* Prompt
Please copy each line of the listing that includes the string "begin".

* Records supplied
————

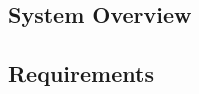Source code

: 


\subsection{System Overview}
\label{sub:system_overview}

\subsection{Requirements}
\label{sub:requirements}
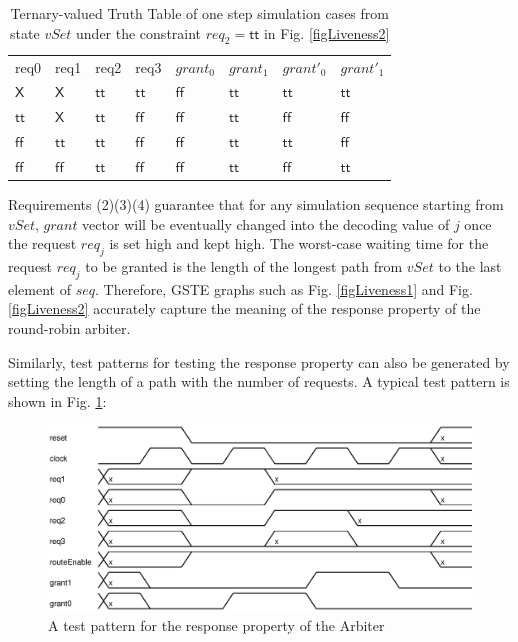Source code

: \documentclass[final]{IEEEtran}
\newcommand{\mathid}[1]{\ensuremath{\mathit{#1}}}
\begin{document}
\begin{center}
\begin{table}[tbp]
\caption{Ternary-valued Truth Table of one step simulation cases
from state $vSet$ under the constraint $req_2=\mathsf{tt}$ in Fig.
\ref{figLiveness2}} \label{tab2}
\begin{center}
\begin{tabular}{llllllll}
req0 & req1 & req2 & req3 & $grant_0$ & $grant_1$ & $grant'_0$ & $grant'_1$ \\


$\mathsf{X}$ & $\mathsf{X}$ & $\mathsf{tt}$ & $\mathsf{tt}$ &
$\mathsf{ff}$ & $\mathsf{tt}$ &
 $\mathsf{tt}$ & $\mathsf{tt}$ \\

$\mathsf{tt}$ & $\mathsf{X}$ & $\mathsf{tt}$ & $\mathsf{ff}$ &
$\mathsf{ff}$ & $\mathsf{tt}$ & $\mathsf{ff}$ & $\mathsf{ff}$\\

$\mathsf{ff}$ & $\mathsf{tt}$ & $\mathsf{tt}$ & $\mathsf{ff}$ &
$\mathsf{ff}$ & $\mathsf{tt}$ & $\mathsf{tt}$ & $\mathsf{ff}$\\

$\mathsf{ff}$ & $\mathsf{ff}$ & $\mathsf{tt}$ & $\mathsf{ff}$ &
$\mathsf{ff}$ & $\mathsf{tt}$ & $\mathsf{ff}$ & $\mathsf{tt}$
\end{tabular}%
\end{center}
\end{table}
\end{center}

Requirements (2)(3)(4) guarantee that for any simulation sequence
starting from $vSet$,
 $\mathid{grant}$ vector will be eventually changed into the decoding value of $j$ once the request
$req_j$ is set high and kept high. The  worst-case waiting time for
 the request $req_j$ to be granted  is the length of the longest path from
$vSet$ to the last element of $seq$. Therefore, GSTE graphs such as
Fig. \ref{figLiveness1} and Fig. \ref{figLiveness2} accurately capture
the meaning of the response property of the round-robin arbiter.

Similarly, test patterns for testing the response property can also
be generated by setting the length of a path with the number of
requests. A typical test pattern is shown in Fig.
\ref{fig:TestPatternForResponse}:

\begin{figure}[tbph]
\begin{center}
\includegraphics[width=.5\textwidth]{patResp.eps}
\end{center}
\caption{A test pattern for the response property of the Arbiter}
\label{fig:TestPatternForResponse}
\end{figure}
\end{document}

————

* Written solution
\begin{document}
\begin{center}
\begin{table}[tbp]
\begin{center}
\begin{tabular}{llllllll}
\begin{figure}[tbph]
\begin{center}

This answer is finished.